What The iPad Means For Social Media

My poor editors. I don't get to thank them enough (that means you, Phyllis), but when writing a column about the iPad while using an iPad, I'm out of my element. Without multitasking, I can't readily fact-check. I'm less prone to make major revisions. And I may miss a few autocorrections that guess the wrong spelling.

Then again, do you know how many times I am checking Facebook, Twitter, and Digg while writing this? Zero. Score one for the iPad, at the expense of social media.

It's a fitting segue, as social media isn't one of the best-use cases for the iPad. In the few days since I got it, I've come to pick up the iPad for quick email checks early and late in the day, and while my PC boots up at work. I loved watching "Lost" and "Flash Forward" with ABC's media player. Reading news has been great, and reading books has been enjoyable, though I still prefer the glare-free Kindle for the latter. Gaming has proved especially fun, ever since I downloaded Real Racing HD (though I had to exit this document app, Apple's Pages, to look up the name).
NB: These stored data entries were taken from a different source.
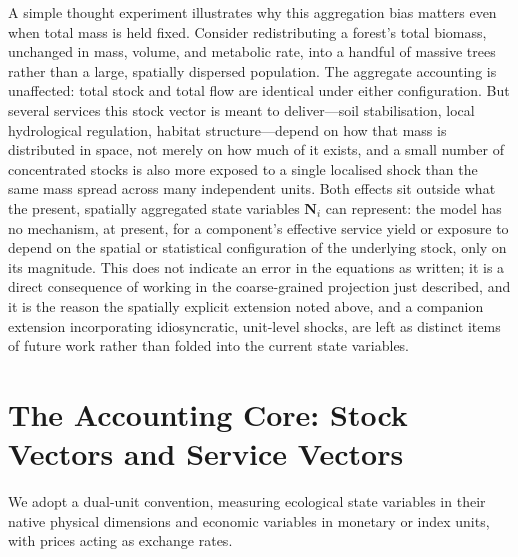 \documentclass[twocolumn,10pt]{article}
\begin{document}
A simple thought experiment illustrates why this aggregation bias matters even when total mass is held fixed. Consider redistributing a forest's total biomass, unchanged in mass, volume, and metabolic rate, into a handful of massive trees rather than a large, spatially dispersed population. The aggregate accounting is unaffected: total stock and total flow are identical under either configuration. But several services this stock vector is meant to deliver---soil stabilisation, local hydrological regulation, habitat structure---depend on how that mass is distributed in space, not merely on how much of it exists, and a small number of concentrated stocks is also more exposed to a single localised shock than the same mass spread across many independent units. Both effects sit outside what the present, spatially aggregated state variables $\mathbf{N}_i$ can represent: the model has no mechanism, at present, for a component's effective service yield or exposure to depend on the spatial or statistical configuration of the underlying stock, only on its magnitude. This does not indicate an error in the equations as written; it is a direct consequence of working in the coarse-grained projection just described, and it is the reason the spatially explicit extension noted above, and a companion extension incorporating idiosyncratic, unit-level shocks, are left as distinct items of future work rather than folded into the current state variables.

\section{The Accounting Core: Stock Vectors and Service Vectors}
\label{sec:accounting-core}
We adopt a dual-unit convention, measuring ecological state variables in their native physical dimensions and economic variables in monetary or index units, with prices acting as exchange rates.
\end{document}
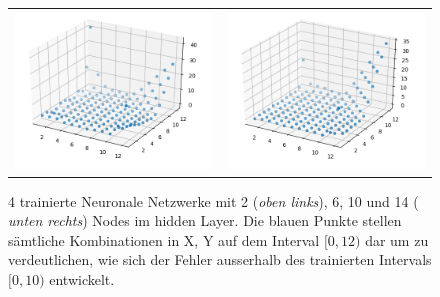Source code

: \begin{figure}
\begin{tabular}{cc}
		\includegraphics[scale=0.4]{learning/img/abs_plot_10_clean.png} &
		\includegraphics[scale=0.4]{learning/img/abs_plot_14_clean.png} \\				
	\end{tabular}
	\label{fig:mst_multiplicator_error}
	\caption{4 trainierte Neuronale Netzwerke mit 2 (\textit{oben links}), 6, 10 und 14 ( \textit{unten rechts}) Nodes im hidden Layer. Die blauen Punkte stellen sämtliche Kombinationen in X, Y auf dem Interval $[0,12)$ dar um zu verdeutlichen, wie sich der Fehler ausserhalb des trainierten Intervals $[0,10)$ entwickelt.}
\end{figure}

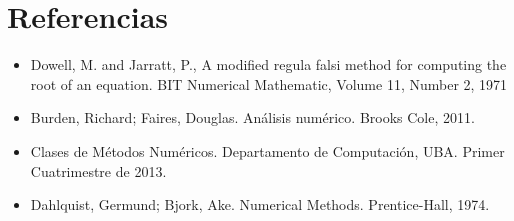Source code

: \section{Referencias}

\begin{itemize}

  \item \nocite {Dowell} Dowell, M. and Jarratt, P., A modified regula falsi method for computing the root of an equation.
      BIT Numerical Mathematic, Volume 11, Number 2, 1971
  \item \nocite {Burden} Burden, Richard; Faires, Douglas. An\'alisis 
num\'erico. Brooks Cole, 2011.
  \item \nocite {MN} Clases de M\'etodos Num\'ericos. Departamento de 
Computaci\'on, UBA. Primer Cuatrimestre de 2013.
  \item \nocite {Dahlquist} Dahlquist, Germund; Bjork, Ake. Numerical Methods. 
Prentice-Hall, 1974.
\end{itemize}
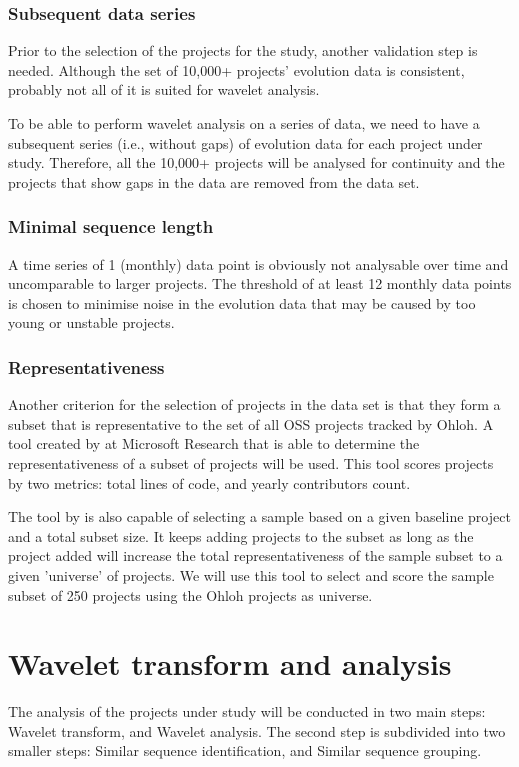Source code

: \subsubsection{Subsequent data series}
Prior to the selection of the projects for the study, another validation
step is needed. Although the set of 10,000+ projects' evolution data is
consistent, probably not all of it is suited for wavelet analysis.

To be able to perform wavelet analysis on a series of data, we need to have
a subsequent series (i.e., without gaps) of evolution data for each project
under study. Therefore, all the 10,000+ projects will be analysed for continuity
and the projects that show gaps in the data are removed from the data set.

\subsubsection{Minimal sequence length}
A time series of 1 (monthly) data point is obviously not analysable over time
and uncomparable to larger projects. The threshold of at least 12 monthly data
points is chosen to minimise noise in the evolution data that may be caused by
too young or unstable projects.

\subsubsection{Representativeness}
Another criterion for the selection of projects in the data set is that they
form a subset that is representative to the set of all OSS projects tracked by
Ohloh. A tool created by \citet{nagappan} at Microsoft Research that is able
to determine the representativeness of a subset of projects will be used. This
tool scores projects by two metrics: total lines of code, and yearly
contributors count.

The tool by \citet{nagappan} is also capable of selecting a sample based on a
given baseline project and a total subset size. It keeps adding projects to the
subset as long as the project added will increase the total representativeness
of the sample subset to a given 'universe' of projects. We will use this tool
to select and score the sample subset of 250 projects using the Ohloh projects
as universe.



\section{Wavelet transform and analysis}
The analysis of the projects under study will be conducted in two main steps:
Wavelet transform, and Wavelet analysis. The second step is subdivided into two
smaller steps: Similar sequence identification, and Similar sequence grouping.

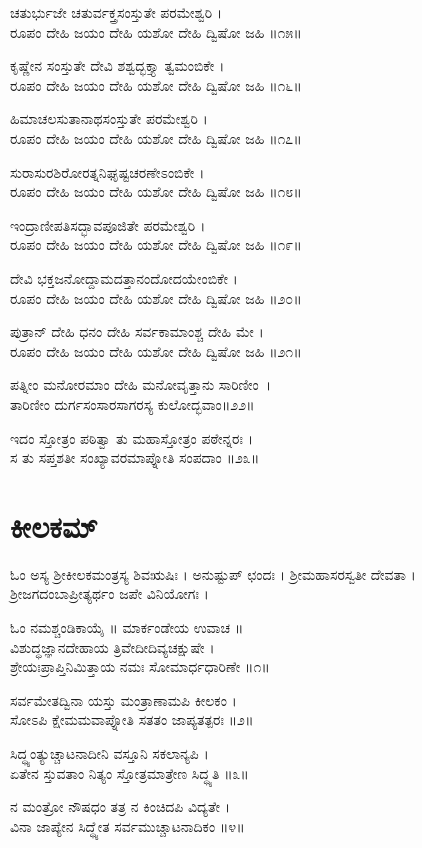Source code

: ಚತುರ್ಭುಜೇ ಚತುರ್ವಕ್ತ್ರಸಂಸ್ತುತೇ ಪರಮೇಶ್ವರಿ ।\\
ರೂಪಂ ದೇಹಿ ಜಯಂ ದೇಹಿ ಯಶೋ ದೇಹಿ ದ್ವಿಷೋ ಜಹಿ ॥೧೫॥

ಕೃಷ್ಣೇನ ಸಂಸ್ತುತೇ ದೇವಿ ಶಶ್ವದ್ಭಕ್ತ್ಯಾ ತ್ವಮಂಬಿಕೇ ।\\
ರೂಪಂ ದೇಹಿ ಜಯಂ ದೇಹಿ ಯಶೋ ದೇಹಿ ದ್ವಿಷೋ ಜಹಿ ॥೧೬॥

ಹಿಮಾಚಲಸುತಾನಾಥಸಂಸ್ತುತೇ ಪರಮೇಶ್ವರಿ ।\\
ರೂಪಂ ದೇಹಿ ಜಯಂ ದೇಹಿ ಯಶೋ ದೇಹಿ ದ್ವಿಷೋ ಜಹಿ ॥೧೭॥

ಸುರಾಸುರಶಿರೋರತ್ನನಿಘೃಷ್ಟಚರಣೇಽಂಬಿಕೇ ।\\
ರೂಪಂ ದೇಹಿ ಜಯಂ ದೇಹಿ ಯಶೋ ದೇಹಿ ದ್ವಿಷೋ ಜಹಿ ॥೧೮॥

ಇಂದ್ರಾಣೀಪತಿಸದ್ಭಾವಪೂಜಿತೇ ಪರಮೇಶ್ವರಿ ।\\
ರೂಪಂ ದೇಹಿ ಜಯಂ ದೇಹಿ ಯಶೋ ದೇಹಿ ದ್ವಿಷೋ ಜಹಿ ॥೧೯॥

ದೇವಿ ಭಕ್ತಜನೋದ್ದಾಮದತ್ತಾನಂದೋದಯೇಂಬಿಕೇ ।\\
ರೂಪಂ ದೇಹಿ ಜಯಂ ದೇಹಿ ಯಶೋ ದೇಹಿ ದ್ವಿಷೋ ಜಹಿ ॥೨೦॥

ಪುತ್ರಾನ್ ದೇಹಿ ಧನಂ ದೇಹಿ ಸರ್ವಕಾಮಾಂಶ್ಚ ದೇಹಿ ಮೇ ।\\
ರೂಪಂ ದೇಹಿ ಜಯಂ ದೇಹಿ ಯಶೋ ದೇಹಿ ದ್ವಿಷೋ ಜಹಿ ॥೨೧॥

ಪತ್ನೀಂ ಮನೋರಮಾಂ ದೇಹಿ ಮನೋವೃತ್ತಾನು ಸಾರಿಣೀಂ~।\\
ತಾರಿಣೀಂ ದುರ್ಗಸಂಸಾರಸಾಗರಸ್ಯ ಕುಲೋದ್ಭವಾಂ॥೨೨॥

ಇದಂ ಸ್ತೋತ್ರಂ ಪಠಿತ್ವಾ ತು ಮಹಾಸ್ತೋತ್ರಂ ಪಠೇನ್ನರಃ ।\\
ಸ ತು ಸಪ್ತಶತೀ ಸಂಖ್ಯಾವರಮಾಪ್ನೋತಿ ಸಂಪದಾಂ ॥೨೩॥
\section{ಕೀಲಕಮ್}
ಓಂ ಅಸ್ಯ ಶ್ರೀಕೀಲಕಮಂತ್ರಸ್ಯ ಶಿವಋಷಿಃ । ಅನುಷ್ಟುಪ್ ಛಂದಃ । ಶ್ರೀಮಹಾಸರಸ್ವತೀ ದೇವತಾ । ಶ್ರೀಜಗದಂಬಾಪ್ರೀತ್ಯರ್ಥಂ ಜಪೇ ವಿನಿಯೋಗಃ ।

ಓಂ ನಮಶ್ಚಂಡಿಕಾಯೈ ॥ ಮಾರ್ಕಂಡೇಯ ಉವಾಚ ॥\\
ವಿಶುದ್ಧಜ್ಞಾನದೇಹಾಯ ತ್ರಿವೇದೀದಿವ್ಯಚಕ್ಷುಷೇ ।\\
ಶ್ರೇಯಃಪ್ರಾಪ್ತಿನಿಮಿತ್ತಾಯ ನಮಃ ಸೋಮಾರ್ಧಧಾರಿಣೇ ॥೧॥

ಸರ್ವಮೇತದ್ವಿನಾ ಯಸ್ತು ಮಂತ್ರಾಣಾಮಪಿ ಕೀಲಕಂ ।\\
ಸೋಽಪಿ ಕ್ಷೇಮಮವಾಪ್ನೋತಿ ಸತತಂ ಜಾಪ್ಯತತ್ಪರಃ ॥೨॥

ಸಿದ್ಧ್ಯಂತ್ಯುಚ್ಚಾಟನಾದೀನಿ ವಸ್ತೂನಿ ಸಕಲಾನ್ಯಪಿ ।\\
ಏತೇನ ಸ್ತುವತಾಂ ನಿತ್ಯಂ ಸ್ತೋತ್ರಮಾತ್ರೇಣ ಸಿದ್ಧ್ಯತಿ ॥೩॥

ನ ಮಂತ್ರೋ ನೌಷಧಂ ತತ್ರ ನ ಕಿಂಚಿದಪಿ ವಿದ್ಯತೇ ।\\
ವಿನಾ ಜಾಪ್ಯೇನ ಸಿದ್ಧ್ಯೇತ ಸರ್ವಮುಚ್ಚಾಟನಾದಿಕಂ ॥೪॥

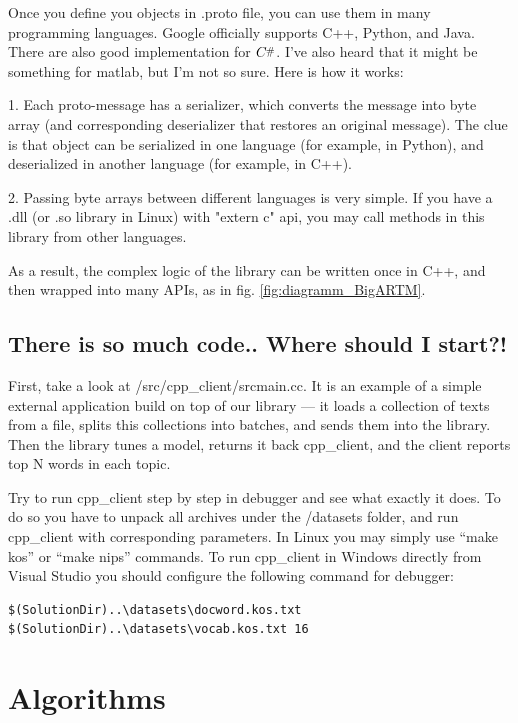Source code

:\documentclass[11pt,a4paper,twoside]{report}
\newcommand{\Csharp}{%
  {\settoheight{\dimen0}{C}C\kern-.05em \resizebox{!}{\dimen0}{\raisebox{\depth}{\#}}}}
\begin{document}
Once you define you objects in .proto file, you can use them in many programming languages.
Google officially supports C++, Python, and Java. There are also good implementation for $\Csharp$.
I've also heard that it might be something for matlab, but I'm not so sure. Here is how it works:

1. Each proto-message has a serializer, which converts the message into byte array
(and corresponding deserializer that restores an original message).
The clue is that object can be serialized in one language (for example, in Python),
and deserialized in another language (for example, in C++).

2. Passing byte arrays between different languages is very simple.
If you have a .dll (or .so library in Linux) with "extern c" api,
you may call methods in this library from other languages.

As a result, the complex logic of the library can be written once in C++,
and then wrapped into many APIs, as in fig. \ref{fig:diagramm_BigARTM}.

\subsection{There is so much code.. Where should I start?!}

First, take a look at /src/cpp\_client/srcmain.cc.
It is an example of a simple external application build on top of our library ---
it loads a collection of texts from a file,
splits this collections into batches, and sends them into the library.
Then the library tunes a model,
returns it back cpp\_client,
and the client reports top N words in each topic.

Try to run cpp\_client step by step in debugger and see what exactly it does.
To do so you have to unpack all archives under the /datasets folder,
and run cpp\_client with corresponding parameters.
In Linux you may simply use ``make kos'' or ``make nips'' commands.
To run cpp\_client in Windows directly from Visual Studio
you should configure the following command for debugger:

{\small
\begin{verbatim}
$(SolutionDir)..\datasets\docword.kos.txt $(SolutionDir)..\datasets\vocab.kos.txt 16
\end{verbatim}}

\section{Algorithms}
\end{document}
Real Racing wound up being a very social game, and it started to make me aware of the social possibilities for the iPad. Anyone who has come by my office over the past week has had to take a turn playing Real Racing, with my COO so far the only one to place first. I also joined racing leagues to compete against others, and I can compete with anyone live when we're on the same Wi-Fi network.

Another new favorite is the game We Rule, which isn't too far from Farmville in principle, though it's more about growing your medieval turf, and farming is just a part of it. We Rule can search your iPad contacts and find friends, and you can interact with their feudal territories. I can blame my colleague Matt Wurst for introducing me to that one; if there's ever a way to pillage someone's castle, please pillage his first and tell him I sent you.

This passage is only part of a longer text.